How to complete this task:
With the entries below as the source, tally the lines that contain the string "arxiv" and give the number only.

(Data entries)
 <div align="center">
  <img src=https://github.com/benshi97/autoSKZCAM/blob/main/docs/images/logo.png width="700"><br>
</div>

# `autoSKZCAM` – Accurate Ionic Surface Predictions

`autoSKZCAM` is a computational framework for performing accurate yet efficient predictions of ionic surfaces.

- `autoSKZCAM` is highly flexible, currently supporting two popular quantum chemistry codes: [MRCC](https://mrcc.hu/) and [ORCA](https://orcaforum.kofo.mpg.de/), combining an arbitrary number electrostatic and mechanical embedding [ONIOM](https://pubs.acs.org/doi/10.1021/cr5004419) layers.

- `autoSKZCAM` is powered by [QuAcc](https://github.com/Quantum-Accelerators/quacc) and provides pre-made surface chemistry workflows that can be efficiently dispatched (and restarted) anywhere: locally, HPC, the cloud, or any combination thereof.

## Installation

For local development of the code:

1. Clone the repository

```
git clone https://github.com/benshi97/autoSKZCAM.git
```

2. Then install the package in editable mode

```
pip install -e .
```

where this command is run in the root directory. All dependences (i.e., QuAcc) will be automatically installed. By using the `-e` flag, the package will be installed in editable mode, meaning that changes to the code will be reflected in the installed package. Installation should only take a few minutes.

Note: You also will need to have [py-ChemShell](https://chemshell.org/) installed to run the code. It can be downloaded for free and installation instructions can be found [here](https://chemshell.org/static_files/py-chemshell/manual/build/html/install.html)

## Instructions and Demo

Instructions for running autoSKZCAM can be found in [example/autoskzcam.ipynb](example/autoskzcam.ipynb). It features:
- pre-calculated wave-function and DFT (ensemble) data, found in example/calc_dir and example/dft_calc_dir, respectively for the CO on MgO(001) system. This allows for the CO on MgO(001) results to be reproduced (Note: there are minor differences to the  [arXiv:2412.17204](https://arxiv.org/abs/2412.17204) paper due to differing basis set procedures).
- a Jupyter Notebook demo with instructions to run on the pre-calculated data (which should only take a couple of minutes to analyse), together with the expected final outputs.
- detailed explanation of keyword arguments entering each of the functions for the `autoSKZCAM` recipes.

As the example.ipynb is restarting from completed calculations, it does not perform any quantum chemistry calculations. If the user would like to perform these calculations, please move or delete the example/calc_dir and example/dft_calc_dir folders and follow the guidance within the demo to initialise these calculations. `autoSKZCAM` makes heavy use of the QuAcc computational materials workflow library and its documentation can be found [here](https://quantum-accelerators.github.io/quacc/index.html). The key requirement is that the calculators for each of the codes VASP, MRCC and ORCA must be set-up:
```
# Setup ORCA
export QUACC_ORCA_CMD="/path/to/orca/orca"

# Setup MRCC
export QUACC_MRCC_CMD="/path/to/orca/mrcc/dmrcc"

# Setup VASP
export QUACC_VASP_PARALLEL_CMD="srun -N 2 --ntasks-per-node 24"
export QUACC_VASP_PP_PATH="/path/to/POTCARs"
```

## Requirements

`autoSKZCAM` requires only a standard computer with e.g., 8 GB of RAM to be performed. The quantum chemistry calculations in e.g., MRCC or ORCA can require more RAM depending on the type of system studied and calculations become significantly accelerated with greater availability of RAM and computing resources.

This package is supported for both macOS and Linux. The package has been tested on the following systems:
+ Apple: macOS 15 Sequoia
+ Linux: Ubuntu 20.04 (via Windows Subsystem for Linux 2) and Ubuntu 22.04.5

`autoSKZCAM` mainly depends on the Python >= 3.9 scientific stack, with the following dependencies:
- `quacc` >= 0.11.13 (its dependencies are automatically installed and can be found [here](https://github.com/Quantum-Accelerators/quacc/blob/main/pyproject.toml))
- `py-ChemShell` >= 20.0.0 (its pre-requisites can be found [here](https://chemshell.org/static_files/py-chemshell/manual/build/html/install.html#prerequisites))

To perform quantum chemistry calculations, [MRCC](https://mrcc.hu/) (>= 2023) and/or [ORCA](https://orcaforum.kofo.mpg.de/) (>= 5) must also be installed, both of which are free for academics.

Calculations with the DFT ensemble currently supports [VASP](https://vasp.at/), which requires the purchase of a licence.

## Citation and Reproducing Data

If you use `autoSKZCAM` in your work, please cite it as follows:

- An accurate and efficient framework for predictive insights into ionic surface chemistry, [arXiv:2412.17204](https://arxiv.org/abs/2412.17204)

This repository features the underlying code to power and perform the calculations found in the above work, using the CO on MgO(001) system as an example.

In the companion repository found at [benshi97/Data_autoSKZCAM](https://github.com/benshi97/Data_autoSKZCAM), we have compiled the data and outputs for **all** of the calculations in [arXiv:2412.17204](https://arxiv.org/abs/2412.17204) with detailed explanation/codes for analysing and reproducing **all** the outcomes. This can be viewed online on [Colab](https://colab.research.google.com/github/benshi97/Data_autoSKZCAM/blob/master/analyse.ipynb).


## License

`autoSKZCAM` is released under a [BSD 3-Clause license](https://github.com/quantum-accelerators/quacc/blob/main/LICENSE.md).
---
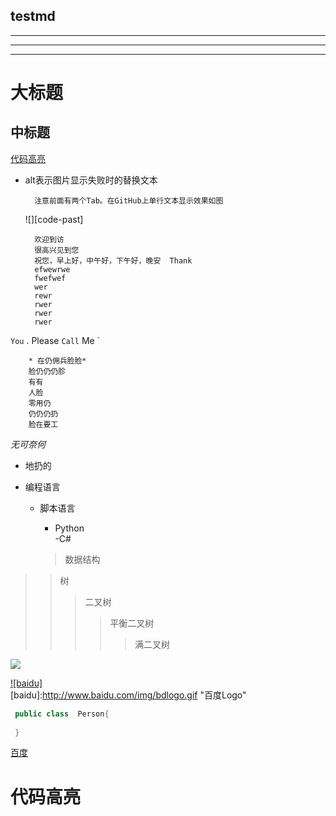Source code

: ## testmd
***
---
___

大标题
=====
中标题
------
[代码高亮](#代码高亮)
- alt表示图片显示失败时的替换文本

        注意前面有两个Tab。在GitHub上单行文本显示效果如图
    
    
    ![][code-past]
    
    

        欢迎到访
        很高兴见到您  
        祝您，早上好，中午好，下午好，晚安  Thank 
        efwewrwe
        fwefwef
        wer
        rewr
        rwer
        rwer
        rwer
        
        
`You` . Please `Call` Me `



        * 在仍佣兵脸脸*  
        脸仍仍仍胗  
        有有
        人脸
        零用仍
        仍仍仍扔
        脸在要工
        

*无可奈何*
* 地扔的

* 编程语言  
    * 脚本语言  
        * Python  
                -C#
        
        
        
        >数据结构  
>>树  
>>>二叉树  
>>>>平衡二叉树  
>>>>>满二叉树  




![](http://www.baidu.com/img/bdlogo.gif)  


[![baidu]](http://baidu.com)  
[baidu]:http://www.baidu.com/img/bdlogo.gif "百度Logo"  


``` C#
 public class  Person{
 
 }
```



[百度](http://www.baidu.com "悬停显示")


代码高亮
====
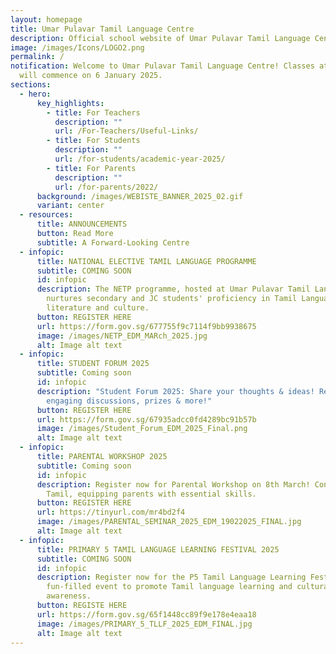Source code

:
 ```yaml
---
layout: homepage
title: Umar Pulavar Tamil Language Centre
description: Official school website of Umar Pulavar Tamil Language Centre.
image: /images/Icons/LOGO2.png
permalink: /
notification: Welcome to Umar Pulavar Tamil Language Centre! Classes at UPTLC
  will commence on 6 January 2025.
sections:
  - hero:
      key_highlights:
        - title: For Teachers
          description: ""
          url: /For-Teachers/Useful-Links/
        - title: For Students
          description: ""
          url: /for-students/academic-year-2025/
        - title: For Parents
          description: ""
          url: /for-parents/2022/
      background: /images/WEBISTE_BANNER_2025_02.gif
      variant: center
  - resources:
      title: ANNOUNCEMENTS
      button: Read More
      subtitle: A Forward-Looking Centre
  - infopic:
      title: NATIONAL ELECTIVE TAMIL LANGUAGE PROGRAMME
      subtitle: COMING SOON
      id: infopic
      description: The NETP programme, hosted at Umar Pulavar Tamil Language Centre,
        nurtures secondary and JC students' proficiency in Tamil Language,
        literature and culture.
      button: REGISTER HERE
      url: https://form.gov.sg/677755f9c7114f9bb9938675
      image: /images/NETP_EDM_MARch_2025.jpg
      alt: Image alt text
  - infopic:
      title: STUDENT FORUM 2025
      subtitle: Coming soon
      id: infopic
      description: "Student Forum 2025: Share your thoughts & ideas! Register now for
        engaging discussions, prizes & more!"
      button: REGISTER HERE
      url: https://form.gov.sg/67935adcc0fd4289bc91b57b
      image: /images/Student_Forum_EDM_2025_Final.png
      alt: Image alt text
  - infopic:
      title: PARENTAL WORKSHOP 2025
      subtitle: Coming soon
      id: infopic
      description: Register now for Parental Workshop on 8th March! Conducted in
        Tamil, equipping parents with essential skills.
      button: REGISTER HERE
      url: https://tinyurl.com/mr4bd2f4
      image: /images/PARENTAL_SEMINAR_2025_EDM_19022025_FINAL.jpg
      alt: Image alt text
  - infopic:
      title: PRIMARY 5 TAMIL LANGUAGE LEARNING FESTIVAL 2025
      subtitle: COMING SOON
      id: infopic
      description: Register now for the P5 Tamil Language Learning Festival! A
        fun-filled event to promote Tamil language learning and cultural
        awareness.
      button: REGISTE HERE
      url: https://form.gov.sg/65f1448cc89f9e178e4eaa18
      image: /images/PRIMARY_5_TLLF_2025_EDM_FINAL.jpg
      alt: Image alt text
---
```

Exercise output:
3